====== MATERIAL PROVIDED

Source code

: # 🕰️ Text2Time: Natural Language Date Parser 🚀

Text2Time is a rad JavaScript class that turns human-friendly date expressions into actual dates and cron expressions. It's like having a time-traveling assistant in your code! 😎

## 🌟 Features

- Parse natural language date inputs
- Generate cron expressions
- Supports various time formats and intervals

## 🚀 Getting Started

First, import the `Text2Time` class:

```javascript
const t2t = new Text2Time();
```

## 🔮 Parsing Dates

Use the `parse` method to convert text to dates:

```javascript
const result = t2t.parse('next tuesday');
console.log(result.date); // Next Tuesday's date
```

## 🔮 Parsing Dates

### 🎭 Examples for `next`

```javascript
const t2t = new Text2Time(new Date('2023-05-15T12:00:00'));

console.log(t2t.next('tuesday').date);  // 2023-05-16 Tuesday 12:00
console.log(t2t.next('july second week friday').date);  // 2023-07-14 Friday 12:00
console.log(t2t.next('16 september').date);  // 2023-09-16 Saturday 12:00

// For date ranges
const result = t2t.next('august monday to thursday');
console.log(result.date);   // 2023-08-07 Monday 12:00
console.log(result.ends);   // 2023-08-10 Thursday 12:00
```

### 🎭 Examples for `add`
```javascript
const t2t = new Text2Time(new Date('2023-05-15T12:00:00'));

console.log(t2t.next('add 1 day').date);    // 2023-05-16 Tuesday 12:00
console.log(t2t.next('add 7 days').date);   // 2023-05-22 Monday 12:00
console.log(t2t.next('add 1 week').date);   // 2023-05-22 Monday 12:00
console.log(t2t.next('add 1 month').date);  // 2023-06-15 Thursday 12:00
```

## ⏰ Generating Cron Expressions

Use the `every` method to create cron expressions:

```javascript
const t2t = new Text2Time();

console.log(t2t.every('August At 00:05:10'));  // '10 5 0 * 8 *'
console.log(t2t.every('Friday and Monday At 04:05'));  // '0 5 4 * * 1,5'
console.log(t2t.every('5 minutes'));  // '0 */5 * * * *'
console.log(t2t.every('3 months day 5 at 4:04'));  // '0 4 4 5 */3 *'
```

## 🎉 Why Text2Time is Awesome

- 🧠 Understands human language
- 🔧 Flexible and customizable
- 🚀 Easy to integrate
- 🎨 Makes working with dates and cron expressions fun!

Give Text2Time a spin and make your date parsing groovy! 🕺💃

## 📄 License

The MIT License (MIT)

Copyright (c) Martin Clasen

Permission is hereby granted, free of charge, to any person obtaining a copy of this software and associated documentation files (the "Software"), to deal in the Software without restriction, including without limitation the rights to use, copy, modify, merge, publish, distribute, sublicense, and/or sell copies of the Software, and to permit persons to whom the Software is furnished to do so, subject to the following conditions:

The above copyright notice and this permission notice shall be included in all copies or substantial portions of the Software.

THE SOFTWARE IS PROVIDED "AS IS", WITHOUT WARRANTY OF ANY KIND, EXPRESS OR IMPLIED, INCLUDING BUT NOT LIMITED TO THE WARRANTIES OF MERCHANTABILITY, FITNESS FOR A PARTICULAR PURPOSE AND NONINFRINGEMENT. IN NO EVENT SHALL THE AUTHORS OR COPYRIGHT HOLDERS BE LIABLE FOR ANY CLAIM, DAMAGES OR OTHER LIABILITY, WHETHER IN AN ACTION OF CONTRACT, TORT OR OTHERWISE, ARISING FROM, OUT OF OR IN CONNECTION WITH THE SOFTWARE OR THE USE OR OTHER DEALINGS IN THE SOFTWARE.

============

REQUIRED WORK: The answer must consist of each line from the entries that contains the string "every".

ANSWER AREA:
Use the `every` method to create cron expressions:
console.log(t2t.every('August At 00:05:10'));  // '10 5 0 * 8 *'
console.log(t2t.every('Friday and Monday At 04:05'));  // '0 5 4 * * 1,5'
console.log(t2t.every('5 minutes'));  // '0 */5 * * * *'
console.log(t2t.every('3 months day 5 at 4:04'));  // '0 4 4 5 */3 *'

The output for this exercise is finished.